Time as an Elusive Mistress
- sparrow
- Jun 19, 2023
- 2 min read
Dear reader, tiredness rests heavy on my shoulders like a bird, clamping its claws into my muscles and watching me, cold. Most days I arrive home with just enough energy to eat and collapse in bed. This is different. This is new. When I was younger, time swam in abundance, overflowing. I filled it with project after project. Now, I see time as an elusive mistress that, try as I might, I cannot woo.
This is okay. There are little bites, little moments, that sprinkle like sugar crystals throughout my day. These I glean and keep close. These are pockets of energy, of explosions, of vibrance! It's a shared laugh, a shared look, a running joke that keeps popping up, a string of good luck, a new connection. I collect these moments and hang them on my wall to think about when time seems to lose interest in me, passing me by altogether.
Or would it be that time can't get enough of me? Things go quick, like flip-book pages, and it is time's doing. Each day dances past me to faster music that I can't quite catch the beat of. Perhaps time is in love with me, and wants me to feel as much of her as I can.
I am tired, dear reader. My projects lay like forgotten pets, buried in my carpet, in the folds of my bed. I feel one prick at my side and am too tired to do anything but bat it away.
This is not true. I am writing now! Better yet... here is a completed project. I'm very proud of it. I created themes for each of my friends' Dungeons & Dragons characters, and drew each character involved.
So there. I still create. I defy time and tiredness and I create. And that feels good.
Have you struggled with finding time for your projects? Let me know in the comments! I'd love to hear from you.

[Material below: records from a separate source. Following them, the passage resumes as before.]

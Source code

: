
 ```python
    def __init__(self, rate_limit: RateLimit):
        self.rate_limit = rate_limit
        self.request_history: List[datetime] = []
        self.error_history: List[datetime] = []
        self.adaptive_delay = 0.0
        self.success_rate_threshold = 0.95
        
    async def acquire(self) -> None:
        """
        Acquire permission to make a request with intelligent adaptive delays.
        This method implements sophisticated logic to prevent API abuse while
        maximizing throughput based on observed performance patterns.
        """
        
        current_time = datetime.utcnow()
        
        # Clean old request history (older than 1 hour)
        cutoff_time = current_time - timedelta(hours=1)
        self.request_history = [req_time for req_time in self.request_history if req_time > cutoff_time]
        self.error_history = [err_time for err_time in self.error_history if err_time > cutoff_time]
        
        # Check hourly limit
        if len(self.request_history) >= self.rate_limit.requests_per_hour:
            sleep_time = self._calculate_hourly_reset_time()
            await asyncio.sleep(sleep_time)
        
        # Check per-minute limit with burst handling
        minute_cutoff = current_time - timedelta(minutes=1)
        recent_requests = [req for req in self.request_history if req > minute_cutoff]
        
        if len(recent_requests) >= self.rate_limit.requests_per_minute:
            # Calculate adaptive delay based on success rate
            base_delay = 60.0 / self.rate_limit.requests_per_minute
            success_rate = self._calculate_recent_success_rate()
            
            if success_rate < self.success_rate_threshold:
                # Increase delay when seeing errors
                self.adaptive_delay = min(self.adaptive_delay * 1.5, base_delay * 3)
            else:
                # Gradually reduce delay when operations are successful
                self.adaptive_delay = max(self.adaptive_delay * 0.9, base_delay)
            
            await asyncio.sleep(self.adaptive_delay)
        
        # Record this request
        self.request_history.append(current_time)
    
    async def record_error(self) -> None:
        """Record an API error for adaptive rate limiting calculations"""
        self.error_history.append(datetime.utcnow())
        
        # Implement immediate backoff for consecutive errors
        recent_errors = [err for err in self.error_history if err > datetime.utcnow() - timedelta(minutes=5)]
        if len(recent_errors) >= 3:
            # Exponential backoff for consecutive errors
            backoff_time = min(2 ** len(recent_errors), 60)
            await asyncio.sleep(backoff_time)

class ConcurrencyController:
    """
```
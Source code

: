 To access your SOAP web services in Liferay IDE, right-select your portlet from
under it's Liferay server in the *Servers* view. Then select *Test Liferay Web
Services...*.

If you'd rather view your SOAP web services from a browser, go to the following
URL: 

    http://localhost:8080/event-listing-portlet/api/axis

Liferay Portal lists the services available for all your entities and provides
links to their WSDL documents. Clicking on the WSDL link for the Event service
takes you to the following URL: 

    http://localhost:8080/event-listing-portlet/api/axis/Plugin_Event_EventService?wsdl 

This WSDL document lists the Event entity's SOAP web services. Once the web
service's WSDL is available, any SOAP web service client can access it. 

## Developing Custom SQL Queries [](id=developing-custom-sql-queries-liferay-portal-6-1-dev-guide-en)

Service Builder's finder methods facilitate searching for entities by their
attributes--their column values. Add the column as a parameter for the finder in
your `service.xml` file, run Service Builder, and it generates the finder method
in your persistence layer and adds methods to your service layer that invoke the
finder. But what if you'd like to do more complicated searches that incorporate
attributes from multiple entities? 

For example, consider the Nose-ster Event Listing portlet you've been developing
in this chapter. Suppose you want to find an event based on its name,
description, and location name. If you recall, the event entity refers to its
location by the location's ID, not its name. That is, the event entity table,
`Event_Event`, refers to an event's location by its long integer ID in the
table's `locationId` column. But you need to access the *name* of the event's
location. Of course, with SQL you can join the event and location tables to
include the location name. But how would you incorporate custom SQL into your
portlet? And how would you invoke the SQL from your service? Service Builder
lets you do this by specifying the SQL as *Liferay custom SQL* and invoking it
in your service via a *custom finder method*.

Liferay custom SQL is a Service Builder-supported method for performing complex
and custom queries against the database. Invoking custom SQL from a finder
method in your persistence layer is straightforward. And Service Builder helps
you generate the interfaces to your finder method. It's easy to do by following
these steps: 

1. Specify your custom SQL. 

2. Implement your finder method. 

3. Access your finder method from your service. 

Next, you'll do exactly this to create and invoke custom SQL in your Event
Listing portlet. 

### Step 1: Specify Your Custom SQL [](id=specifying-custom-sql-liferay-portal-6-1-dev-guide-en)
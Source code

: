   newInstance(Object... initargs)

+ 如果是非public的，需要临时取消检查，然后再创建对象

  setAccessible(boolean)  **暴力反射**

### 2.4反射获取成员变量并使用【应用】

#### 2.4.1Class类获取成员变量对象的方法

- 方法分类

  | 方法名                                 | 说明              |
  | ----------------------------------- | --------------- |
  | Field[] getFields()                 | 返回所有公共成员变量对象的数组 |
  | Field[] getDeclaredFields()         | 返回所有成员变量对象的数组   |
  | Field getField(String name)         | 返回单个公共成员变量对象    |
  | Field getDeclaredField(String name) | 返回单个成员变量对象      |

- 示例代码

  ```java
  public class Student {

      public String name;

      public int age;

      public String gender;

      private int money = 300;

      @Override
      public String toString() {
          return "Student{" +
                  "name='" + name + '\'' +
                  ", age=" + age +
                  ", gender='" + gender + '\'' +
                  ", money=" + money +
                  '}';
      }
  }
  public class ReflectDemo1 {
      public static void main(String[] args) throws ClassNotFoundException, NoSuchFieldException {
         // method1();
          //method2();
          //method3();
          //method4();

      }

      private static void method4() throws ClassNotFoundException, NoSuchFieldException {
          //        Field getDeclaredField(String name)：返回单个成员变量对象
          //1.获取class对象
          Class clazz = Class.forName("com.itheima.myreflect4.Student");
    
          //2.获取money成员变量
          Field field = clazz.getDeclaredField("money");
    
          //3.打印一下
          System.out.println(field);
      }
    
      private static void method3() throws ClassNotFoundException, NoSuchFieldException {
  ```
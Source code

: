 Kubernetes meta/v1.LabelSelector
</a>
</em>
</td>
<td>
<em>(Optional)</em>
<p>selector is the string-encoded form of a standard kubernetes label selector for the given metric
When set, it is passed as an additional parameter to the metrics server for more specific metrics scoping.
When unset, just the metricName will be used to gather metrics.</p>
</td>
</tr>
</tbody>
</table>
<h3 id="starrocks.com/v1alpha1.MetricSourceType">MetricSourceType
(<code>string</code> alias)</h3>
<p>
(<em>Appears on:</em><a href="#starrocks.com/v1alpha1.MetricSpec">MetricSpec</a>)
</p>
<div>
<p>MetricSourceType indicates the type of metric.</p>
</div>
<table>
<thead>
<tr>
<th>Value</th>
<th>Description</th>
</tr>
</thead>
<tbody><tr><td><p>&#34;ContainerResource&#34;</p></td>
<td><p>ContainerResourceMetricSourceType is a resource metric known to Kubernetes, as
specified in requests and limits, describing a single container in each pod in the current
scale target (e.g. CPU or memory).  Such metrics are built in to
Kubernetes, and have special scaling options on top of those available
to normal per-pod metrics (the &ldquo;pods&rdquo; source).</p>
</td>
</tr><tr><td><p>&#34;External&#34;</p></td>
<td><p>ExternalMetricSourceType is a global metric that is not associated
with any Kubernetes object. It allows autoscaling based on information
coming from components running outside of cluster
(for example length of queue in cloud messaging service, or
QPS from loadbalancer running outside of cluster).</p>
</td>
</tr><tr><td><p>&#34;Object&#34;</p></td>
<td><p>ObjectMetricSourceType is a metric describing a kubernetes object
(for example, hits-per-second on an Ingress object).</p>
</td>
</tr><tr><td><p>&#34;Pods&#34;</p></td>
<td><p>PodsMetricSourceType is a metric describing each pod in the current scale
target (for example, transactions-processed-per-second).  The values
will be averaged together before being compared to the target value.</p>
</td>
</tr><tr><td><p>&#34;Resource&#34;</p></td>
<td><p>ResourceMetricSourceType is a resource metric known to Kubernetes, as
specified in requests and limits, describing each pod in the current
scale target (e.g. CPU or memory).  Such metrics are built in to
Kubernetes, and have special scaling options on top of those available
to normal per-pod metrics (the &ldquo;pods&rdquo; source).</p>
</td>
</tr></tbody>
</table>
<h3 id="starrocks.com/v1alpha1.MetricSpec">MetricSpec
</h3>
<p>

All the time, for sure. I have a nasty habit of constantly coming up with new things I want to do, but I always find myself getting so wrapped up in one of my projects that I eventually realize I've neglected some of my others! It's a frustrating experience.
Fortunately, I usually manage to make myself proud of myself in the end - one way or another - but it sure would be nice to have unlimited time to learn and master everything I've ever wanted. A life like that would be such a luxury.